==== Information ====

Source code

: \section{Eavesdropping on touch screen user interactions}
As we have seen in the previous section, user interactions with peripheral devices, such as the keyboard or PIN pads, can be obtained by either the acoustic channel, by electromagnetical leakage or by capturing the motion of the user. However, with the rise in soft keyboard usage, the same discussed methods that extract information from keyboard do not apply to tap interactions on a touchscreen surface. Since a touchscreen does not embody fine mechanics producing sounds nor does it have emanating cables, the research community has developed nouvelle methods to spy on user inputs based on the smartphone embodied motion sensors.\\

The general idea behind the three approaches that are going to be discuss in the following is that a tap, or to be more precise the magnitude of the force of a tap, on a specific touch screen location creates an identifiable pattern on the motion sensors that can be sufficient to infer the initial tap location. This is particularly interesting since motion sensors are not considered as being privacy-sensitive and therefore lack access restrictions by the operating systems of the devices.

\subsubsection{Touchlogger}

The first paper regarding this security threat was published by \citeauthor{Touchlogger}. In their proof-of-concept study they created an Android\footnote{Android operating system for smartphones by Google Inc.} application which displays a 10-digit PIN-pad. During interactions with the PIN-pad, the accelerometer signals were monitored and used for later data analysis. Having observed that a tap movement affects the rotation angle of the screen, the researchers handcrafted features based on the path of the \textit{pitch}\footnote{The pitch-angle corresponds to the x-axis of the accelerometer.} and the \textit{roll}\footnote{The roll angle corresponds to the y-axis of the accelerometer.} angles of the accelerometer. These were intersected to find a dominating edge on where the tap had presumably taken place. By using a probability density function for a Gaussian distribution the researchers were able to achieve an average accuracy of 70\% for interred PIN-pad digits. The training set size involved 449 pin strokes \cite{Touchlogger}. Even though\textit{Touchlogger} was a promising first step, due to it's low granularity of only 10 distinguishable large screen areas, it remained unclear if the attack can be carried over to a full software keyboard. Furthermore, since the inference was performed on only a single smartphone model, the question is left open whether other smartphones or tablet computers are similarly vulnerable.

====

▶ _Directions_:
Set the entries above down once more, exactly as they stand.

▶ _Reply_:
Source code

: \section{Eavesdropping on touch screen user interactions}
As we have seen in the previous section, user interactions with peripheral devices, such as the keyboard or PIN pads, can be obtained by either the acoustic channel, by electromagnetical leakage or by capturing the motion of the user. However, with the rise in soft keyboard usage, the same discussed methods that extract information from keyboard do not apply to tap interactions on a touchscreen surface. Since a touchscreen does not embody fine mechanics producing sounds nor does it have emanating cables, the research community has developed nouvelle methods to spy on user inputs based on the smartphone embodied motion sensors.\\

The general idea behind the three approaches that are going to be discuss in the following is that a tap, or to be more precise the magnitude of the force of a tap, on a specific touch screen location creates an identifiable pattern on the motion sensors that can be sufficient to infer the initial tap location. This is particularly interesting since motion sensors are not considered as being privacy-sensitive and therefore lack access restrictions by the operating systems of the devices.

\subsubsection{Touchlogger}

The first paper regarding this security threat was published by \citeauthor{Touchlogger}. In their proof-of-concept study they created an Android\footnote{Android operating system for smartphones by Google Inc.} application which displays a 10-digit PIN-pad. During interactions with the PIN-pad, the accelerometer signals were monitored and used for later data analysis. Having observed that a tap movement affects the rotation angle of the screen, the researchers handcrafted features based on the path of the \textit{pitch}\footnote{The pitch-angle corresponds to the x-axis of the accelerometer.} and the \textit{roll}\footnote{The roll angle corresponds to the y-axis of the accelerometer.} angles of the accelerometer. These were intersected to find a dominating edge on where the tap had presumably taken place. By using a probability density function for a Gaussian distribution the researchers were able to achieve an average accuracy of 70\% for interred PIN-pad digits. The training set size involved 449 pin strokes \cite{Touchlogger}. Even though\textit{Touchlogger} was a promising first step, due to it's low granularity of only 10 distinguishable large screen areas, it remained unclear if the attack can be carried over to a full software keyboard. Furthermore, since the inference was performed on only a single smartphone model, the question is left open whether other smartphones or tablet computers are similarly vulnerable.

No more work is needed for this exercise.